§ **PROVIDED RECORDS**
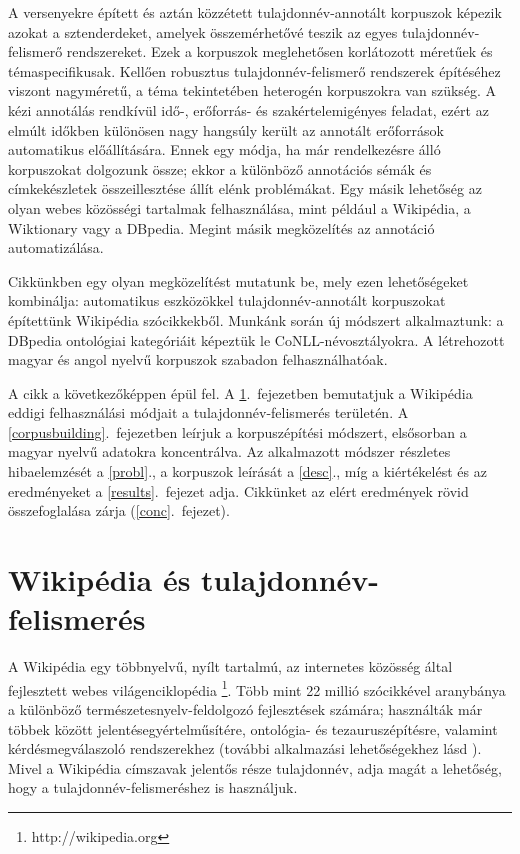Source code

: \documentclass{llncs}
\begin{document}
A versenyekre épített és aztán közzétett tulajdonnév-annotált korpuszok képezik azokat a sztenderdeket, amelyek összemérhetővé teszik az egyes tulajdonnév-felismerő rendszereket. Ezek a korpuszok meglehetősen korlátozott méretűek és témaspecifikusak. Kellően robusztus tulajdonnév-felismerő rendszerek építéséhez viszont nagyméretű, a téma tekintetében heterogén korpuszokra van szükség. A kézi annotálás rendkívül idő-, erőforrás- és szakértelemigényes feladat, ezért az elmúlt időkben különösen nagy hangsúly került az annotált erőforrások automatikus előállítására. Ennek egy módja, ha már rendelkezésre álló korpuszokat dolgozunk össze; ekkor a különböző annotációs sémák és címkekészletek összeillesztése állít elénk problémákat. Egy másik lehetőség az olyan webes közösségi tartalmak felhasználása, mint például a Wikipédia, a Wiktionary vagy a DBpedia. Megint másik megközelítés az annotáció automatizálása. 

Cikkünkben egy olyan megközelítést mutatunk be, mely ezen lehetőségeket kombinálja: automatikus eszközökkel tulajdonnév-annotált korpuszokat építettünk Wikipédia szócikkekből. Munkánk során új módszert alkalmaztunk: a DBpedia ontológiai kategóriáit képeztük le CoNLL-névosztályokra. A létrehozott magyar és angol nyelvű korpuszok szabadon felhasználhatóak. 

A cikk a következőképpen épül fel. A \ref{wiki:ner}.~fejezetben bemutatjuk a Wikipédia eddigi felhasználási módjait a tulajdonnév-felismerés területén. A \ref{corpusbuilding}.~fejezetben leírjuk a korpuszépítési módszert, elsősorban a magyar nyelvű adatokra koncentrálva. Az alkalmazott módszer részletes hibaelemzését a \ref{probl}., a korpuszok leírását a \ref{desc}., míg a kiértékelést és az eredményeket a \ref{results}.~fejezet adja. Cikkünket az elért eredmények rövid összefoglalása zárja (\ref{conc}.~fejezet). 


\section{Wikipédia és tulajdonnév-felismerés}
\label{wiki:ner}

A Wikipédia egy többnyelvű, nyílt tartalmú, az internetes közösség által fejlesztett webes világenciklopédia \footnote{http://wikipedia.org}. Több mint 22 millió szócikkével aranybánya a különböző természetesnyelv-feldolgozó fejlesztések számára; használták már többek között jelentésegyértelműsítére, ontológia- és tezauruszépítésre, valamint kérdésmegválaszoló rendszerekhez (további alkalmazási lehetőségekhez lásd \cite{Medelyan:09}). Mivel a Wikipédia címszavak jelentős része tulajdonnév, adja magát a lehetőség, hogy a tulajdonnév-felismeréshez is használjuk. 
\end{document}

§ **WHAT IS EXPECTED**
Copy the records exactly. Skip the images.

§ **TASK SOLUTION**
Source code

: \documentclass{llncs}
\begin{document}
A versenyekre épített és aztán közzétett tulajdonnév-annotált korpuszok képezik azokat a sztenderdeket, amelyek összemérhetővé teszik az egyes tulajdonnév-felismerő rendszereket. Ezek a korpuszok meglehetősen korlátozott méretűek és témaspecifikusak. Kellően robusztus tulajdonnév-felismerő rendszerek építéséhez viszont nagyméretű, a téma tekintetében heterogén korpuszokra van szükség. A kézi annotálás rendkívül idő-, erőforrás- és szakértelemigényes feladat, ezért az elmúlt időkben különösen nagy hangsúly került az annotált erőforrások automatikus előállítására. Ennek egy módja, ha már rendelkezésre álló korpuszokat dolgozunk össze; ekkor a különböző annotációs sémák és címkekészletek összeillesztése állít elénk problémákat. Egy másik lehetőség az olyan webes közösségi tartalmak felhasználása, mint például a Wikipédia, a Wiktionary vagy a DBpedia. Megint másik megközelítés az annotáció automatizálása. 

Cikkünkben egy olyan megközelítést mutatunk be, mely ezen lehetőségeket kombinálja: automatikus eszközökkel tulajdonnév-annotált korpuszokat építettünk Wikipédia szócikkekből. Munkánk során új módszert alkalmaztunk: a DBpedia ontológiai kategóriáit képeztük le CoNLL-névosztályokra. A létrehozott magyar és angol nyelvű korpuszok szabadon felhasználhatóak. 

A cikk a következőképpen épül fel. A \ref{wiki:ner}.~fejezetben bemutatjuk a Wikipédia eddigi felhasználási módjait a tulajdonnév-felismerés területén. A \ref{corpusbuilding}.~fejezetben leírjuk a korpuszépítési módszert, elsősorban a magyar nyelvű adatokra koncentrálva. Az alkalmazott módszer részletes hibaelemzését a \ref{probl}., a korpuszok leírását a \ref{desc}., míg a kiértékelést és az eredményeket a \ref{results}.~fejezet adja. Cikkünket az elért eredmények rövid összefoglalása zárja (\ref{conc}.~fejezet). 


\section{Wikipédia és tulajdonnév-felismerés}
\label{wiki:ner}

A Wikipédia egy többnyelvű, nyílt tartalmú, az internetes közösség által fejlesztett webes világenciklopédia \footnote{http://wikipedia.org}. Több mint 22 millió szócikkével aranybánya a különböző természetesnyelv-feldolgozó fejlesztések számára; használták már többek között jelentésegyértelműsítére, ontológia- és tezauruszépítésre, valamint kérdésmegválaszoló rendszerekhez (további alkalmazási lehetőségekhez lásd \cite{Medelyan:09}). Mivel a Wikipédia címszavak jelentős része tulajdonnév, adja magát a lehetőség, hogy a tulajdonnév-felismeréshez is használjuk. 
\end{document}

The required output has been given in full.